A rapid rise in global temperatures in the 1980s and 1990s - when clean air laws in developed nations cut pollution and made sunshine stronger at the earth's surface - made for a compelling argument that human emissions were to blame.

The IPCC will seek to explain the current pause in a report to be released in three parts from late 2013 as the main scientific roadmap for governments in shifting from fossil fuels towards renewable energies such as solar or wind power, the panel's chairman Rajendra Pachauri said.

According to Pachauri, temperature records since 1850 "show there are fluctuations. They are 10, 15 years in duration. But the trend is unmistakable."

The IPCC has consistently said that fluctuations in the weather, perhaps caused by variations in sunspots or a La Nina cooling of the Pacific, can mask any warming trend and the panel has never predicted a year-by-year rise in temperatures.

Experts say short-term climate forecasts are vital to help governments, insurers and energy companies to plan.

Governments will find little point in reinforcing road bridges over rivers, for instance, if a prediction of more floods by 2100 doesn't apply to the 2020s.

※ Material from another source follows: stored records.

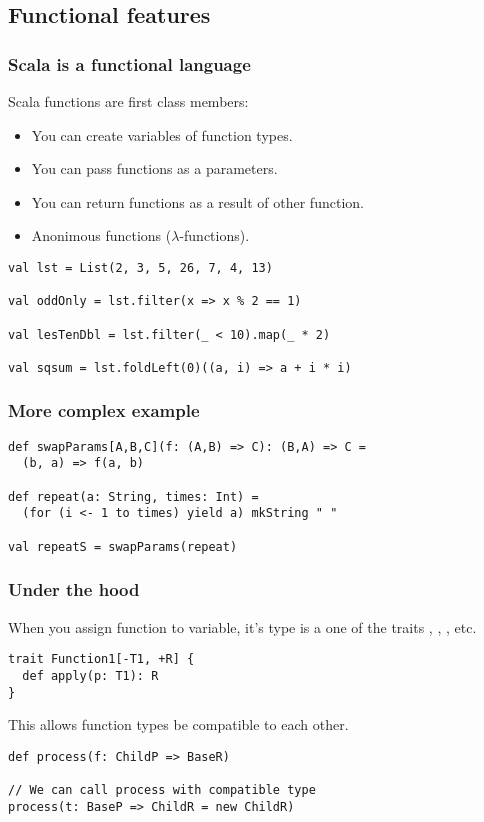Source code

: \documentclass{beamer}
\begin{document}
\subsection{Functional features}

\begin{frame}[fragile]
\frametitle{Scala is a functional language}
  Scala functions are first class members:
  \begin{itemize}
    \item You can create variables of function types.
    \item You can pass functions as a parameters.
    \item You can return functions as a result of other function.
    \item Anonimous functions ($\lambda$-functions).
  \end{itemize}
  \begin{example}
\begin{lstlisting}
val lst = List(2, 3, 5, 26, 7, 4, 13)

val oddOnly = lst.filter(x => x % 2 == 1)

val lesTenDbl = lst.filter(_ < 10).map(_ * 2)

val sqsum = lst.foldLeft(0)((a, i) => a + i * i)
\end{lstlisting}
  \end{example}
\end{frame}

\begin{frame}[fragile]
\frametitle{More complex example}

    \begin{lstlisting}
def swapParams[A,B,C](f: (A,B) => C): (B,A) => C = 
  (b, a) => f(a, b)

def repeat(a: String, times: Int) = 
  (for (i <- 1 to times) yield a) mkString " "

val repeatS = swapParams(repeat)
    \end{lstlisting}

\end{frame}

\begin{frame}[fragile]
\frametitle{Under the hood}

When you assign function to variable, it's type is a one of the traits , , , etc.
\begin{lstlisting}
trait Function1[-T1, +R] {
  def apply(p: T1): R
}
\end{lstlisting}
This allows function types be compatible to each other.
\begin{example}
\begin{lstlisting}
def process(f: ChildP => BaseR)

// We can call process with compatible type
process(t: BaseP => ChildR = new ChildR)
\end{lstlisting}
\end{example}

\end{frame}
\end{document}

A section of a draft IPCC report, looking at short-term trends, says temperatures are likely to be 0.4 to 1.0 degree Celsius (0.7-1.8F) warmer from 2016-35 than in the two decades to 2005. Rain and snow may increase in areas that already have high precipitation and decline in areas with scarcity, it says.

Pachauri said climate change can have counter-intuitive effects, like more snowfall in winter that some people find hard to accept as side-effects of a warming trend. An IPCC report last year said warmer air can absorb more moisture, leading to heavier snowfall in some areas.

A study by Dutch experts this month sought to explain why there is now more sea ice in winter. It concluded melted ice from Antarctica was refreezing on the ocean surface - this fresh water freezes more easily than dense salt water.

Some experts challenged the findings.

"The hypothesis is plausible I just don't believe the study proves it to be true," said Paul Holland, an ice expert at the British Antarctic Survey.

What the climate scientists won't admit that there is now little justification for huge cutbacks in emissions that would cost the industrial world trillions in lost GDP, and cost people their jobs. From the beginning, the impetus for "doing something" about global warming has been a strain of anti-industrialism, anti-capitalism, and anti-human progress from greens and other extremists. They have lost substantial ground in recent years as climate hysterics have gotten nuttier and nuttier in their predictions.

A more rational policy is called for based on solid, unspectacular science and the scientific method. Pushing the alarmists to the sideliness would be a good first step.